Носятся вкусные запахи: пахнет специями, жареным на углях мясом, кашей и травяным чаем. Под лёгкими тростниковыми навесами горят экраны датападов — народ читает или пишет конспекты, идет оживлённый обмен мнениями.

За две недели все загорели, лица обветрились, волосы, у кого есть, выгорели, и вся толпа стала блондинами или шатенами, хотя брюнетов и не было ни одного. Светлокожая Наин стала цвета кофе с молоком, причём молока там самая малость, только ярко-синие глаза и белоснежная улыбка горели на лице. Джина стала темно-оранжевой. Я тоже загорела, и волосы, выгорев на солнце, стали бледно-красными.

Сижу на бревне, заменяющем здесь лавку, и чищу карабин. Века прошли, а пыль — по-прежнему главный враг оружия. Ультразвуковой очиститель в мультитуле тихо гудит, вызывая недовольные гримасы у турианцев, но деваться некуда, терпят. Для них гораздо неприятнее чистить самим, хотя тут без вариантов — хозяин сам чистит свое оружие!

В моём рюкзаке лежит десяток шкурок мукликов. Когда вернёмся — попрошу отца продать через знакомых на Земле и купить мне инженерный инструметрон. Такой навороченный, как у отца, стоит очень дорого, но мне хватит попроще — закажу такой, как у техников корпорации. Кстати, у гражданских моделей нет омни-клинка, то есть, совсем нет, и за самостоятельную установку срок — 10 лет каторги! Когда я деда спросила, почему такой большой срок — он мне ответил, что раны от омни-клинка, как правило, смертельны, а гражданскому человеку оружие для убийства ни к чему. Если ты такое носишь — то у тебя есть злой умысел! Гражданскому для его дел хватит и ножа, который можно носить совершенно свободно.

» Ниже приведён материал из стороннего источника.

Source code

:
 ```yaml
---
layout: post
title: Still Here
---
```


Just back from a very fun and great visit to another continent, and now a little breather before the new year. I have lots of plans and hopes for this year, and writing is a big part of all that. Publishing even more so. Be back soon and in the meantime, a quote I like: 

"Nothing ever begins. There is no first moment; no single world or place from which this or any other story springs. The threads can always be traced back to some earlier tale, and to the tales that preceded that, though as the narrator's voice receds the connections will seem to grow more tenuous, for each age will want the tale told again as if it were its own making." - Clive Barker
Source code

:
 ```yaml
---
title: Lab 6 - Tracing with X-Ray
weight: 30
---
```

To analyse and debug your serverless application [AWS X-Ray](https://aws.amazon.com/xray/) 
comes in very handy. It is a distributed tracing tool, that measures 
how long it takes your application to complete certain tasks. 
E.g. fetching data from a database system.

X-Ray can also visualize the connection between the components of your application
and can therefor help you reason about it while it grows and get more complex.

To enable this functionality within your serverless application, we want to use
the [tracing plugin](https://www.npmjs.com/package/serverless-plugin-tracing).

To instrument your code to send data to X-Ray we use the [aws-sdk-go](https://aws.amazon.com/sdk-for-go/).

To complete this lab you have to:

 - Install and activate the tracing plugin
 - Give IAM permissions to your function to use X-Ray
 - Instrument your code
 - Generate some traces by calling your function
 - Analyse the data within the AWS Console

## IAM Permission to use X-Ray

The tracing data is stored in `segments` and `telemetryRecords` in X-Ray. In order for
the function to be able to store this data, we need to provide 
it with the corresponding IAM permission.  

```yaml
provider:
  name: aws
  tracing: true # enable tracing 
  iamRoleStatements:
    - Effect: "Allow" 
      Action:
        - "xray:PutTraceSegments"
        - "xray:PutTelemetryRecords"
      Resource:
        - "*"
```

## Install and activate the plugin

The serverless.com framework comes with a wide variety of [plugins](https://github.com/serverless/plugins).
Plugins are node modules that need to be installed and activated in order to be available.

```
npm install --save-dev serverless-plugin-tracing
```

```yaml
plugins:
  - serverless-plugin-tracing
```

Вдруг от караульных раздаётся звонкий голос: — Стой, кто идёт?

Из леса недовольный мужской голос, слышно, что говорит турианец: — Да стою, стою! Вот ведь нервные!

— Назовите себя! — летит от караульных.

— Партизаны, из рейда идём. К лагерю вышли, а он занят. Вы сами-то кто будете? — затараторили из темноты. Саларианец! Только они так быстро говорят.

— Мы тоже, как бы, партизаны. Добро пожаловать!

Из темноты цепочкой выходят взрослые: первым идёт высокий темнокожий турианец с ярко-белой, прямо светящейся татуировкой на лице, за ним двое саларианцев — один с ярко-оранжевой, другой с салатового цвета кожей. За ними — трое людей самой обычной внешности, светлокожие европеоиды, и замыкает колонну фиолетовая азари. Взрослые имеют уставший вид, идут тяжело, люди и азари покрыты разводами от пота и пыли, в руках карабины, у саларианцев лёгкие, чуть большая модель, чем у меня, а у всех остальных — старый добрый «Карпов НК 330».